Does anyoine have any ideas?

TFM

 

[astrorob]

Hi again,

What exactly is the question?

 

[TFM]

Opps, Sorry:

Calculate the volume of the gas at the higher altitude.

TFM

 

[alphysicist]

Hi TFM,

You're right that PV=constant is true only for an isothermal process, which is not true here. What is the relationship between P and V for an adiabatic process?

 

[TFM]

I cn't seem to find a formula for this in my textbook. The nearest is:

W = \frac{C_v}{R}(p_1V_1 - p_2V_2)

But the work done is not given, nor is Cv?

TFM

 

[fredrick08]

hi TFM, I am quite a novice but I am pretty sure for an adiabatic process that,

P2V2^{}\gamma=P1V1^{}\gamma

and T2V2^^{}(\gamma-1)=T1V1^^{}(\gamma-1)



also that helium is a monatomic gas, i got no idea how you can it thought without Cv, i could tell you that Cv for helium is 12.5 lol... or that \gamma=5/3, then its just plug in numbers and solve, if there is another way then i got no idea, r u sure its just not isothermal??
i guess that saying that there is no heat exchanged, implies its adiabatic tho...

 

[TFM]

I'm pretty sure it is Adiabatic, since partof the deifintion in my textbook:

...by carrying out the process so quickly that there is not enough time for appreicable heat-flow

Compared to the questions:

...the balloon's ascent is too rapid to permit much heat exchange with the surrounding air.

Thanks,

TFM

 

[fredrick08]

ya sounds adiabatic, well if there is a way of finding V2 in an adiabatic process without knowing gamma, let me know lol, r u sure your not meant to get Cv or gamma from the book, since gamma=(R/Cv)+1, or Cp/Cv...

 

[fredrick08]

im pretty sure that the solution to this prob is,
(101300*(2x10^3)^(1.67)/91170)^(.6)=2.16x10^3m^3

if its not let me know...

 

[Vuldoraq]

Hey TFM,

What Fredrick08 said looks good to me, that for an adiabatic process,

P_{1}V_{1}^{\gamma}=P_{2}V_{2}^{\gamma}

To find \gamma note that helium can be treated as an ideal monatomic gas and that C_{p}=C_{v}+R

For the temperature,

T_{1}V_{1}^{\gamma-1}=T_{2}V_{2}^{\gamma-1}

 

[TFM]

\gamma is gioven in the book as 1.67.

So

P_{1}V_{1}^{\gamma}=P_{2}V_{2}^{\gamma}

\frac{P_1V_1^{\gamma}}{p_2} = v_2^{\gamma}

\sqrt[\gamma]{\frac{p_1V_1^{\gamma}}{p_2}} = v_2

Does this look right?

TFM

 

[Vuldoraq]

Yeah that looks pretty good.

 

[TFM]

I can't seem to put 1.67 in the root part of mastering physics?

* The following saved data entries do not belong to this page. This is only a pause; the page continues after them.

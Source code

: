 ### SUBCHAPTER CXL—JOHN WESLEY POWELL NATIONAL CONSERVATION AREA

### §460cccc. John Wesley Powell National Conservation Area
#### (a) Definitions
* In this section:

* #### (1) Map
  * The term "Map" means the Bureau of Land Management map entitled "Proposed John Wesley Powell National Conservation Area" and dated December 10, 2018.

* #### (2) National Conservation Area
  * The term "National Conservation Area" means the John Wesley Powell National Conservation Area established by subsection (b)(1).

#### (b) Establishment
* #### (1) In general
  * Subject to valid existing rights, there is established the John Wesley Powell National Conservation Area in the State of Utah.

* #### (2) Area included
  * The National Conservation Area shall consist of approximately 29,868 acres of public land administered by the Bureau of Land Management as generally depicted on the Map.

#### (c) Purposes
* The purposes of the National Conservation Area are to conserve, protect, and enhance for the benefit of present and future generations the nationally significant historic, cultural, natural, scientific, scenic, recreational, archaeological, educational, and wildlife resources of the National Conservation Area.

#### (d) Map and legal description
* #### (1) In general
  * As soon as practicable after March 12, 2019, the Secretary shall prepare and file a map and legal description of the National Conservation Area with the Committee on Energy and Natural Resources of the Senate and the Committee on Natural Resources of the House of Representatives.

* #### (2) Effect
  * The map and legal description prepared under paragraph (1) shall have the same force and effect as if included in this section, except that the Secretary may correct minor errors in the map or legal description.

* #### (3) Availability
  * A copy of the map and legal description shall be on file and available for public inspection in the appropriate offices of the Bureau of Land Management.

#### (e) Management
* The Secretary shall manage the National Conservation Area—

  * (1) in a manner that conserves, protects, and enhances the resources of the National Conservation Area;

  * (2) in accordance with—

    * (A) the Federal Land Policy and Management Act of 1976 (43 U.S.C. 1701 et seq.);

(i.e: I can't do this:\sqrt[1.37]{G})

TFM

 

[TFM]

One other question, what is the pressure of the balloon after it has risen, since the 0.9atm is the pressure of the atmosphere oin the ballon, not the pressure of the helium in the balloon itself?

TFM

 

[alphysicist]

I can't seem to put 1.67 in the root part of mastering physics?

(i.e: I can't do this:\sqrt[1.37]{G})

TFM

You can rewrite it in terms of exponents:

\sqrt[1.67]{G} = G^{(1/1.67)} = G^{(0.5988)}

and get the final numerical value. Does that work?

One other question, what is the pressure of the balloon after it has risen, since the 0.9atm is the pressure of the atmosphere oin the ballon, not the pressure of the helium in the balloon itself?

TFM

I think some research balloons aren't as elastic to the extent that children's balloons are; they are more similar to large bags. It looks to me like that is what they want you to assume here, so we can treat the pressure inside the balloon as essentially equal to the outside air pressure.

 

[TFM]

Thanks for all the help, I got an answer of 2130.

Thanks to you all,

TFM